- _Your instructions_
Your answer should be exactly the lines from the one that contains "### Fix 2: Check your ink cartridges" through the final line of the entries below, and nothing else.
::: Supplied material
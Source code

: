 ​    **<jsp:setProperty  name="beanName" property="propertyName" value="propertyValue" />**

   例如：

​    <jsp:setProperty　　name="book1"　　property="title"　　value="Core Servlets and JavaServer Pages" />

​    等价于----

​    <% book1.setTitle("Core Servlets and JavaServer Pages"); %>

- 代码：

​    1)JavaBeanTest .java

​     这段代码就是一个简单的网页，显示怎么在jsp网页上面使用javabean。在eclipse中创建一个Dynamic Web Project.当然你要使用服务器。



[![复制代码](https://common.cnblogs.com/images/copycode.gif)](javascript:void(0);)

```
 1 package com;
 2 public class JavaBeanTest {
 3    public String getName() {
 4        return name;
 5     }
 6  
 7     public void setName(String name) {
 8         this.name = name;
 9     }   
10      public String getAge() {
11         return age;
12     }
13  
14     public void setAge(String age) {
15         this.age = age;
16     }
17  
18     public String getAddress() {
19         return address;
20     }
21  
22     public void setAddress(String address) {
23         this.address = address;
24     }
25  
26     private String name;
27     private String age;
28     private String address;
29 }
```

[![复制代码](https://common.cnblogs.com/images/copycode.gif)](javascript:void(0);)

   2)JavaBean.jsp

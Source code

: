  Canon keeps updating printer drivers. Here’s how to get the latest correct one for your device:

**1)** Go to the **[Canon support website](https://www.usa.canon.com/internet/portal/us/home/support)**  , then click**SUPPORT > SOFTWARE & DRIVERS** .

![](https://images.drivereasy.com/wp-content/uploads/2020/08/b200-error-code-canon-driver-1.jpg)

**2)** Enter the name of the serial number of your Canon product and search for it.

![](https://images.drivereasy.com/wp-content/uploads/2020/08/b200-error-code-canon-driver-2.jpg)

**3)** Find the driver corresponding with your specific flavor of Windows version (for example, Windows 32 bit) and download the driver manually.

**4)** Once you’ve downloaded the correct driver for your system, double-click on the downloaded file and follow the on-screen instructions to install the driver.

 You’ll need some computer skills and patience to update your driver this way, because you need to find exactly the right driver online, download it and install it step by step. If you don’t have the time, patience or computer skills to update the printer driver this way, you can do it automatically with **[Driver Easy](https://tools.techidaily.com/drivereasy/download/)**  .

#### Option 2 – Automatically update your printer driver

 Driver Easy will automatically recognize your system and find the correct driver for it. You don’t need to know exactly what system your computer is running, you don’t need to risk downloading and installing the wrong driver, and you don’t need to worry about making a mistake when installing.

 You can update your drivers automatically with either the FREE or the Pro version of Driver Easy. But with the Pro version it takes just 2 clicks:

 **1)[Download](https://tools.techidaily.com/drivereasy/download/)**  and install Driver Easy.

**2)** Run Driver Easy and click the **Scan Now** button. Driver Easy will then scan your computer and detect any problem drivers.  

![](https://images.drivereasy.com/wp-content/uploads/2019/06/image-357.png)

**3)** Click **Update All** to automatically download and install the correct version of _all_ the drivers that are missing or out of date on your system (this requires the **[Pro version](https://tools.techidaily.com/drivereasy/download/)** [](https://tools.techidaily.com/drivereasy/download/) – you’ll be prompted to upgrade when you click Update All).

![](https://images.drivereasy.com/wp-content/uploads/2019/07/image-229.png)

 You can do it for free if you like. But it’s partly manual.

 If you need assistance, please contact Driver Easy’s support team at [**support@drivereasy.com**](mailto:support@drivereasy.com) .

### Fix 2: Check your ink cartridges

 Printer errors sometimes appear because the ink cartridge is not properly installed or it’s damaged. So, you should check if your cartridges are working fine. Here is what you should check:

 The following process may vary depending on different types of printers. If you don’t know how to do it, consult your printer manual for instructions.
::::::
- _Answer to this exercise_
### Fix 2: Check your ink cartridges

 Printer errors sometimes appear because the ink cartridge is not properly installed or it’s damaged. So, you should check if your cartridges are working fine. Here is what you should check:

 The following process may vary depending on different types of printers. If you don’t know how to do it, consult your printer manual for instructions.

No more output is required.